Often I thought how well he and Cecil would have got on together, if they could have known each other. Their flaring enthusiasms, their unchannelled energy, their obstinately passionate aimlessness — each would have matched, out-topped the other.
William cleaned the floor around Cecil’s feet unnoticed; the New Year went on as unremarkably as William’s return to working anonymity; he had disappeared for three days, the day the turn of the hill hid him, but once he was back everything was as before. Cecil was going to ride Hamish’s prize mare in the big Show that is held in Johannesburg at Easter, and the muscles of her forearms were quite steely with the determination of her training. She went off to Kit Baxter at the Karroo farm for a week, and when I went to Hamish’s for a swim, on the Saturday morning, I found that old John Hamilton had fetched the little boy Keith and coy Eveline, the nanny, from the flat, and was giving the child a swimming lesson. I felt guilty because I hadn’t thought to do it; I might have taken the boy to the zoo, or something, while Cecil was away, but really, she did so little for him that there was nothing much to compensate him for in his mother’s absence. He turned and frowned away from the glare of the water, and, in the moment, he was terribly like her. Suddenly I wished her back, very strongly; I was aware not of her laughing, talking, active social presence, but of her silent, sentient self that was inarticulate — her hand, smelling of cigarette smoke, early in the morning, the exact displacement of her weight as she flopped into the car beside me.
I continued to think about all this while John and I lay in the sun — an amber sun, with all the white heat turned to the other side of the world — and he talked with his usual ease and lack of demand.

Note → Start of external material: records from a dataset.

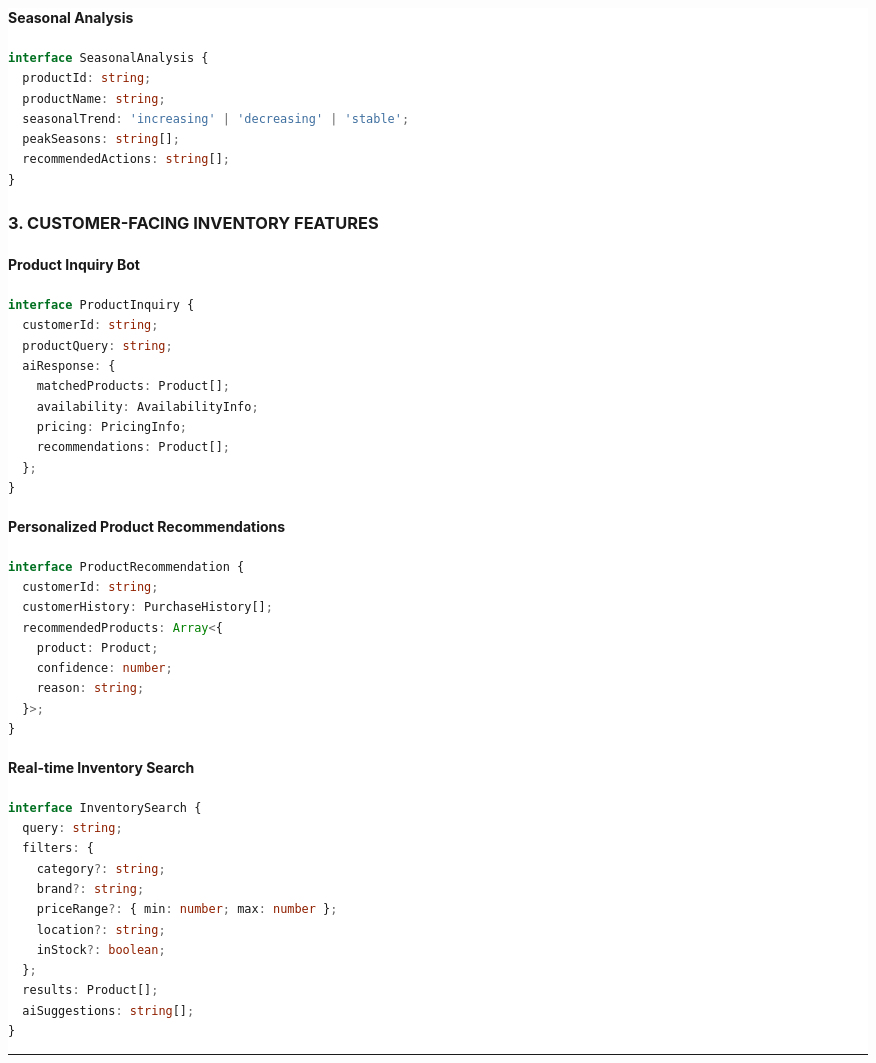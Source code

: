 #### **Seasonal Analysis**
```typescript
interface SeasonalAnalysis {
  productId: string;
  productName: string;
  seasonalTrend: 'increasing' | 'decreasing' | 'stable';
  peakSeasons: string[];
  recommendedActions: string[];
}
```

### **3. CUSTOMER-FACING INVENTORY FEATURES**

#### **Product Inquiry Bot**
```typescript
interface ProductInquiry {
  customerId: string;
  productQuery: string;
  aiResponse: {
    matchedProducts: Product[];
    availability: AvailabilityInfo;
    pricing: PricingInfo;
    recommendations: Product[];
  };
}
```

#### **Personalized Product Recommendations**
```typescript
interface ProductRecommendation {
  customerId: string;
  customerHistory: PurchaseHistory[];
  recommendedProducts: Array<{
    product: Product;
    confidence: number;
    reason: string;
  }>;
}
```

#### **Real-time Inventory Search**
```typescript
interface InventorySearch {
  query: string;
  filters: {
    category?: string;
    brand?: string;
    priceRange?: { min: number; max: number };
    location?: string;
    inStock?: boolean;
  };
  results: Product[];
  aiSuggestions: string[];
}
```

---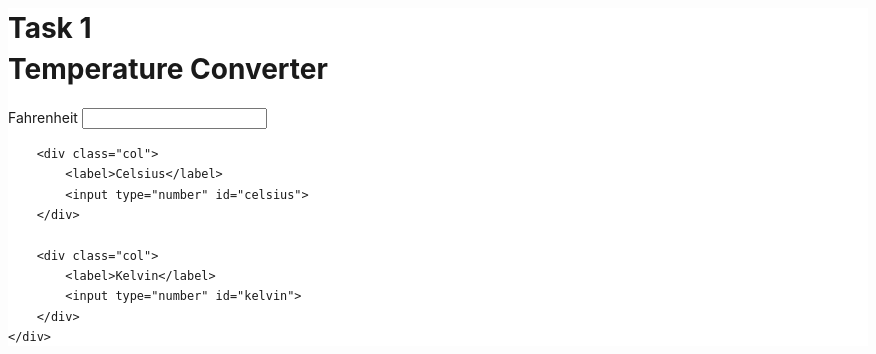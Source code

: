 <div class="container">
    <h1>Task 1 <br>
        Temperature Converter</h1>
    <div class="converter-row">
        <div class="col">
            <label>Fahrenheit</label>
            <input type="number" id="fahrenheit">
        </div>
  
        <div class="col">
            <label>Celsius</label>
            <input type="number" id="celsius">
        </div>
  
        <div class="col">
            <label>Kelvin</label>
            <input type="number" id="kelvin">
        </div>
    </div>
</div>
  
<script>
    let celsius = document.getElementById('celsius');
    let fahrenheit = document.getElementById('fahrenheit');
    let kelvin = document.getElementById('kelvin');
    celsius.oninput = function () {
        let f = (parseFloat(celsius.value) * 9) / 5 + 32;
        fahrenheit.value = parseFloat(f.toFixed(2));
      
        let k = (parseFloat(celsius.value) + 273.15);
        kelvin.value = parseFloat(k.toFixed(2));
    }
    fahrenheit.oninput = function () {
        let c = ((parseFloat(
            fahrenheit.value) - 32) * 5) / 9;
        celsius.value = parseFloat(c.toFixed(2));
      
        let k = (parseFloat(
            fahrenheit.value) - 32) * 5 / 9 + 273.15;
        kelvin.value = parseFloat(k.toFixed(2));
    }
    kelvin.oninput = function () {
        let f = (parseFloat(
            kelvin.value) - 273.15) * 9 / 5 + 32;
        fahrenheit.value = parseFloat(f.toFixed(2));
      
        let c = (parseFloat(kelvin.value) - 273.15);
        celsius.value = parseFloat(c.toFixed(2));
    }
</script>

‘You’ve got to come along with me. We can’t have you going off back to England one of these days without having seen the best guinea-fowl shooting in the country. Man, you’ll love it. A couple of gallons of red wine, plenty to eat, and you walk twenty miles or so a day. You feel great, I can tell you. No trouble, no dirty work — I always see we have good boys to keep the camp going, and clean the birds and all that. I wouldn’t take you on the first shoot, though, if there hasn’t been a good ground frost yet it’s the very devil, you get yourself covered in ticks. Then, if you go too late, say August, there’s too much grass down, no cover for the birds and they’re off, the moment you sight them. You haven’t a snowball’s to get anywhere near. God, that’s maddening! You know what I mean, Toby?’
I answered with the appropriate, laconic show of response which is simply a series of polite noises hiding inattention, and that, I have to admit since living out of England, is done particularly and inoffensively well by Englishmen. Foreigners attribute the manner to that other famous English trait, a predilection for understatement, and so save themselves the implication of boredom. In any case, I was not bored by John Hamilton; I simply wasn’t listening to him.